How Disney Invaded American Childhood to Shill Worthless Crap to Our Kids


AlterNet.org




Disney is a major source of the potentially harmful gender and race myths proffered to girls today.

From the outside, Peggy Orenstein epitomizes feminist success. She’s an award-winning journalist whose work has appeared in such distinguished publications as the New Yorker, Elle, Vogue, Discover, Mother Jones, and O: The Oprah Magazine. But her work itself is dedicated to asserting the ways in which “having it all” -- or trying to -- in a world built to the measure of men can have profound effects on women and girls.

Orenstein’s first book, the 1994 study Schoolgirls: Young Women, Self-Esteem, and the Confidence Gap, explored the adolescent roots and gendered nature of the crippling self-doubt that plagues so many adult women. Her second, 2000’s Flux: Women on Sex, Work, Love, Kids, & Life in a Half-Changed World, examined the systemic biases and roadblocks women face in creating lives that balance personal and professional demands. And in 2007, Orenstein published a memoir, Waiting for Daisy, which recounted the challenges -- infertility, cancer, and many more -- she faced in becoming a mother.

Throughout her career, Orenstein has observed at close range how the media and popular culture have colluded to serve up distorted visions of womanhood to girls. And given everything she’s seen, she’d be the first to say that being female in what’s still a “half-changed world” is no fairy tale. So perhaps it’s fitting that Orenstein’s new book, Cinderella Ate My Daughter: Dispatches from the Frontlines of the New Girlie-Girl Culture, takes on the Disneyfication of American girlhood, and the princess narratives sold hand over fist to girls like her own 7-year-old, Daisy Tomoko.
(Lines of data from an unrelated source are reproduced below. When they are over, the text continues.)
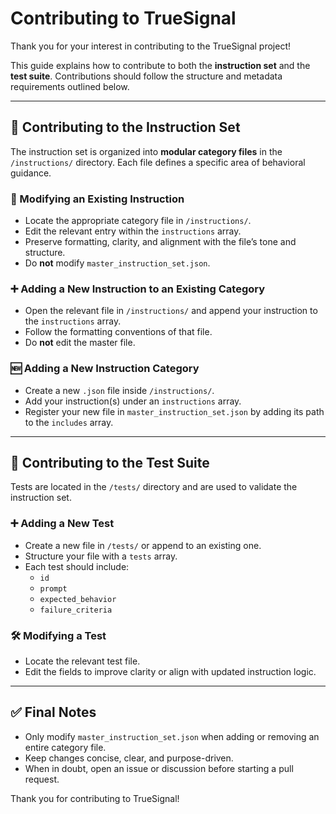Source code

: # Contributing to TrueSignal

Thank you for your interest in contributing to the TrueSignal project!

This guide explains how to contribute to both the **instruction set** and the **test suite**. Contributions should follow the structure and metadata requirements outlined below.

---

## 📘 Contributing to the Instruction Set

The instruction set is organized into **modular category files** in the `/instructions/` directory. Each file defines a specific area of behavioral guidance.

### 🔄 Modifying an Existing Instruction

- Locate the appropriate category file in `/instructions/`.
- Edit the relevant entry within the `instructions` array.
- Preserve formatting, clarity, and alignment with the file’s tone and structure.
- Do **not** modify `master_instruction_set.json`.

### ➕ Adding a New Instruction to an Existing Category

- Open the relevant file in `/instructions/` and append your instruction to the `instructions` array.
- Follow the formatting conventions of that file.
- Do **not** edit the master file.

### 🆕 Adding a New Instruction Category

- Create a new `.json` file inside `/instructions/`.
- Add your instruction(s) under an `instructions` array.
- Register your new file in `master_instruction_set.json` by adding its path to the `includes` array.

---

## 🧪 Contributing to the Test Suite

Tests are located in the `/tests/` directory and are used to validate the instruction set.

### ➕ Adding a New Test

- Create a new file in `/tests/` or append to an existing one.
- Structure your file with a `tests` array.
- Each test should include:
  - `id`
  - `prompt`
  - `expected_behavior`
  - `failure_criteria`

### 🛠 Modifying a Test

- Locate the relevant test file.
- Edit the fields to improve clarity or align with updated instruction logic.

---

## ✅ Final Notes

- Only modify `master_instruction_set.json` when adding or removing an entire category file.
- Keep changes concise, clear, and purpose-driven.
- When in doubt, open an issue or discussion before starting a pull request.

Thank you for contributing to TrueSignal!
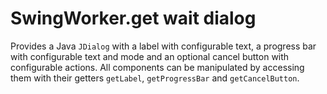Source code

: # SwingWorker.get wait dialog
Provides a Java `JDialog` with a label with configurable text, a progress
bar with configurable text and mode and an optional cancel button with
configurable actions. All components can be manipulated by accessing them
with their getters `getLabel`, `getProgressBar` and `getCancelButton`.
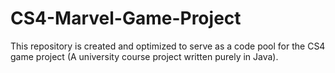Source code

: # CS4-Marvel-Game-Project
This repository is created and optimized to serve as a code pool for the CS4 game project (A university course project written purely in Java). 
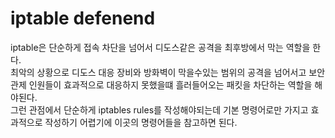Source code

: # iptable defenend

iptable은 단순하게 접속 차단을 넘어서 디도스같은 공격을 최후방에서 막는 역할을 한다.  
최악의 상황으로 디도스 대응 장비와 방화벽이 막을수있는 범위의 공격을 넘어서고 보안관제 인원들이 효과적으로 대응하지 못했을떄 흘러들어오는 패킷을 차단하는 역할을 해야된다.  
그런 관점에서 단순하게 iptables rules를 작성해야되는데 기본 명령어로만 가지고 효과적으로 작성하기 어렵기에 이곳의 명령어들을 참고하면 된다.   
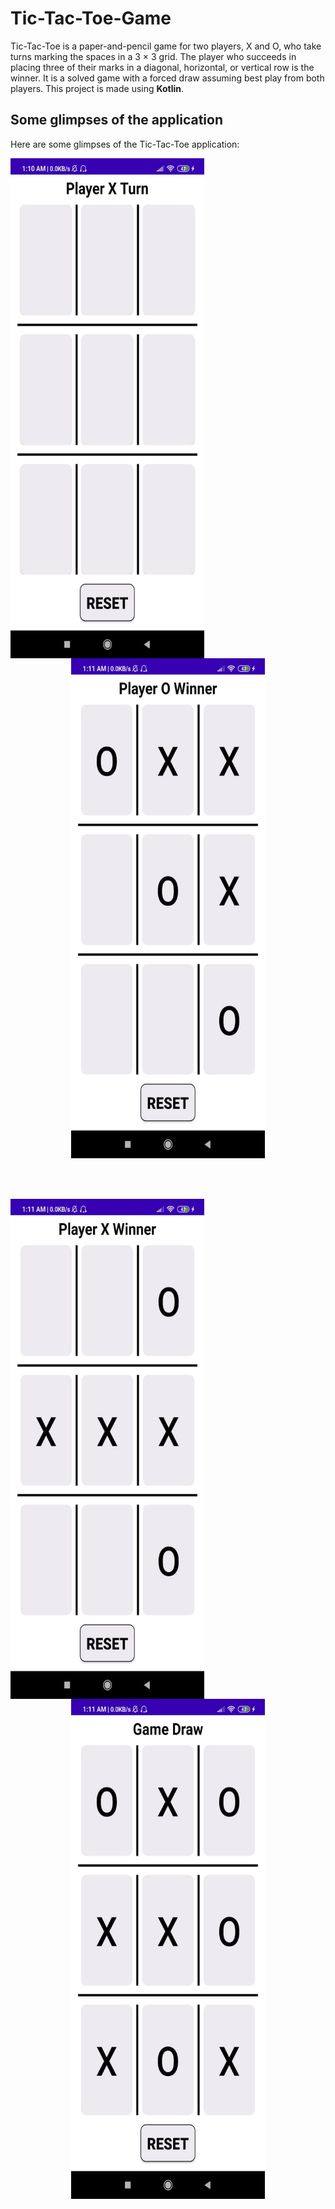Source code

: # Tic-Tac-Toe-Game

Tic-Tac-Toe is a paper-and-pencil game for two players, X and O, who take turns marking the spaces in a 3 × 3 grid. The player who succeeds in placing three of their marks in a diagonal, horizontal, or vertical row is the winner. It is a solved game with a forced draw assuming best play from both players. This project is made using **Kotlin**.

## Some glimpses of the application

Here are some glimpses of the Tic-Tac-Toe application:

<p align = "center">
<img src = "screenshots/tic01.jpeg" width = "310" height = "800" align = "left">
  
<img src = "screenshots/tic02.jpeg" width = "310" height = "800">
</p>

<br>
<br>

<p align = "center">
<img src = "screenshots/tic03.jpeg" width = "310" height = "800" align = "left">
  
<img src = "screenshots/tic04.jpeg" width = "310" height = "800">
</p>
Disney princess narratives have long been a staple of modern girlhood. But Cinderella Ate My Daughter emphasizes that princess culture is a 21st-century phenomenon, the result of marketing executives seeking some consumer magic to boost the corporation’s limp product sales. In 2001, the revenue generated by such Disney-branded princess paraphernalia as dolls, costumes, and room decor was about $300 million. Eight years later, that number had risen to a whopping $4 billion. Little girls are no longer consumers of Disneyfied fairy tales; in the new millennium, they have become the consumed.

And predatory marketing is only one of the problems inherent in princess culture, which Orenstein also believes is a major source -- if not the major source -- of the potentially harmful gender and race myths proffered to girls today. Even more insidiously, Disney princesses also prepare young girls to become consumers of a whole host of cultural products -- from Bratz dolls to Miley Cyrus to toddler beauty pageants -- that promote, and ultimately normalize, manipulatively sexualized girlhoods.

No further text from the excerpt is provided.